(Dataset excerpts)
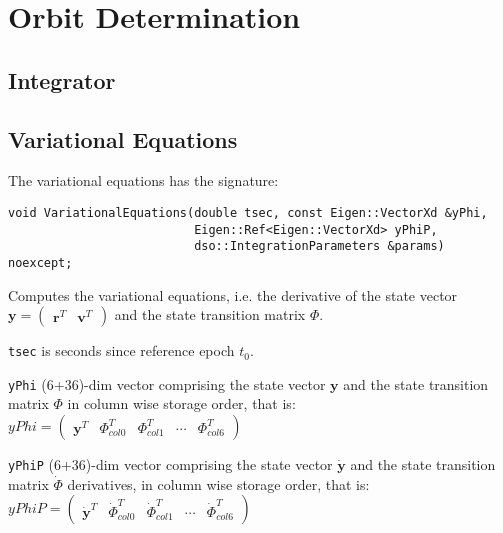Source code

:\chapter{Orbit Determination}
\label{ch:orbit-determination}

\section{Integrator}
\label{sec:Integrator}


\section{Variational Equations}
\label{sec:variational-equations}
The variational equations has the signature:

\begin{lstlisting}
void VariationalEquations(double tsec, const Eigen::VectorXd &yPhi,
                          Eigen::Ref<Eigen::VectorXd> yPhiP,
                          dso::IntegrationParameters &params) noexcept;
\end{lstlisting}

Computes the variational equations, i.e. the derivative of the state vector 
$\bm{y} = \begin{pmatrix}\bm{r}^T & \bm{v}^T \end{pmatrix}$ and the state 
transition matrix $\Phi$.

\texttt{tsec} is seconds since reference epoch $t_0$.

\texttt{yPhi} (6+36)-dim vector comprising the state vector $\bm{y}$ and the
state transition matrix $\Phi$ in column wise storage order, that is:
$yPhi = \begin{pmatrix}
    \bm{y}^T &  \Phi ^T _{col0} & \Phi ^T _{col1} & \cdots & \Phi^T _{col6}
\end{pmatrix}$

\texttt{yPhiP} (6+36)-dim vector comprising the state vector 
$\dot{\bm{y}}$ and the state transition matrix $\dot{\Phi}$ derivatives, in 
column wise storage order, that is:
$yPhiP = \begin{pmatrix}
    \dot{\bm{y}}^T &  \dot{\Phi} ^T _{col0} & \dot{\Phi} ^T _{col1} & \cdots & \dot{\Phi} ^T _{col6}
\end{pmatrix}$

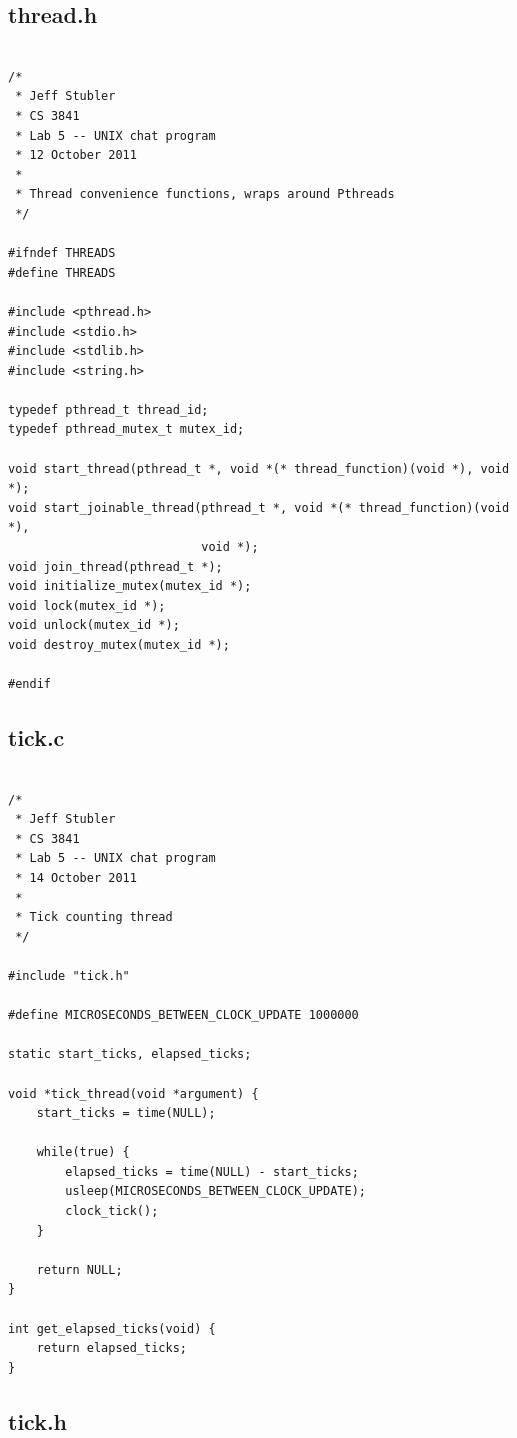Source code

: \documentclass{article}
\begin{document}
\subsection*{thread.h}

\begin{verbatim}

/*
 * Jeff Stubler
 * CS 3841
 * Lab 5 -- UNIX chat program
 * 12 October 2011
 *
 * Thread convenience functions, wraps around Pthreads
 */

#ifndef THREADS
#define THREADS

#include <pthread.h>
#include <stdio.h>
#include <stdlib.h>
#include <string.h>

typedef pthread_t thread_id;
typedef pthread_mutex_t mutex_id;

void start_thread(pthread_t *, void *(* thread_function)(void *), void *);
void start_joinable_thread(pthread_t *, void *(* thread_function)(void *),
                           void *);
void join_thread(pthread_t *);
void initialize_mutex(mutex_id *);
void lock(mutex_id *);
void unlock(mutex_id *);
void destroy_mutex(mutex_id *);

#endif

\end{verbatim}

\subsection*{tick.c}

\begin{verbatim}

/*
 * Jeff Stubler
 * CS 3841
 * Lab 5 -- UNIX chat program
 * 14 October 2011
 *
 * Tick counting thread
 */

#include "tick.h"

#define MICROSECONDS_BETWEEN_CLOCK_UPDATE 1000000

static start_ticks, elapsed_ticks;

void *tick_thread(void *argument) {
    start_ticks = time(NULL);
    
    while(true) {
        elapsed_ticks = time(NULL) - start_ticks;
        usleep(MICROSECONDS_BETWEEN_CLOCK_UPDATE);
        clock_tick();
    }
    
    return NULL;
}

int get_elapsed_ticks(void) {
    return elapsed_ticks;
}

\end{verbatim}

\subsection*{tick.h}
\end{document}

YOUR ASSIGNMENT:
Whenever a picture appears, leave it out, and return every record exactly.

SOLUTION TO THIS PROBLEM:
Source code

:\chapter{Orbit Determination}
\label{ch:orbit-determination}

\section{Integrator}
\label{sec:Integrator}


\section{Variational Equations}
\label{sec:variational-equations}
The variational equations has the signature:

\begin{lstlisting}
void VariationalEquations(double tsec, const Eigen::VectorXd &yPhi,
                          Eigen::Ref<Eigen::VectorXd> yPhiP,
                          dso::IntegrationParameters &params) noexcept;
\end{lstlisting}

Computes the variational equations, i.e. the derivative of the state vector 
$\bm{y} = \begin{pmatrix}\bm{r}^T & \bm{v}^T \end{pmatrix}$ and the state 
transition matrix $\Phi$.

\texttt{tsec} is seconds since reference epoch $t_0$.

\texttt{yPhi} (6+36)-dim vector comprising the state vector $\bm{y}$ and the
state transition matrix $\Phi$ in column wise storage order, that is:
$yPhi = \begin{pmatrix}
    \bm{y}^T &  \Phi ^T _{col0} & \Phi ^T _{col1} & \cdots & \Phi^T _{col6}
\end{pmatrix}$

\texttt{yPhiP} (6+36)-dim vector comprising the state vector 
$\dot{\bm{y}}$ and the state transition matrix $\dot{\Phi}$ derivatives, in 
column wise storage order, that is:
$yPhiP = \begin{pmatrix}
    \dot{\bm{y}}^T &  \dot{\Phi} ^T _{col0} & \dot{\Phi} ^T _{col1} & \cdots & \dot{\Phi} ^T _{col6}
\end{pmatrix}$

Source code

: \documentclass{article}
\begin{document}
\subsection*{thread.h}

\begin{verbatim}

/*
 * Jeff Stubler
 * CS 3841
 * Lab 5 -- UNIX chat program
 * 12 October 2011
 *
 * Thread convenience functions, wraps around Pthreads
 */

#ifndef THREADS
#define THREADS

#include <pthread.h>
#include <stdio.h>
#include <stdlib.h>
#include <string.h>

typedef pthread_t thread_id;
typedef pthread_mutex_t mutex_id;

void start_thread(pthread_t *, void *(* thread_function)(void *), void *);
void start_joinable_thread(pthread_t *, void *(* thread_function)(void *),
                           void *);
void join_thread(pthread_t *);
void initialize_mutex(mutex_id *);
void lock(mutex_id *);
void unlock(mutex_id *);
void destroy_mutex(mutex_id *);

#endif

\end{verbatim}

\subsection*{tick.c}

\begin{verbatim}

/*
 * Jeff Stubler
 * CS 3841
 * Lab 5 -- UNIX chat program
 * 14 October 2011
 *
 * Tick counting thread
 */

#include "tick.h"

#define MICROSECONDS_BETWEEN_CLOCK_UPDATE 1000000

static start_ticks, elapsed_ticks;

void *tick_thread(void *argument) {
    start_ticks = time(NULL);
    
    while(true) {
        elapsed_ticks = time(NULL) - start_ticks;
        usleep(MICROSECONDS_BETWEEN_CLOCK_UPDATE);
        clock_tick();
    }
    
    return NULL;
}

int get_elapsed_ticks(void) {
    return elapsed_ticks;
}

\end{verbatim}

\subsection*{tick.h}
\end{document}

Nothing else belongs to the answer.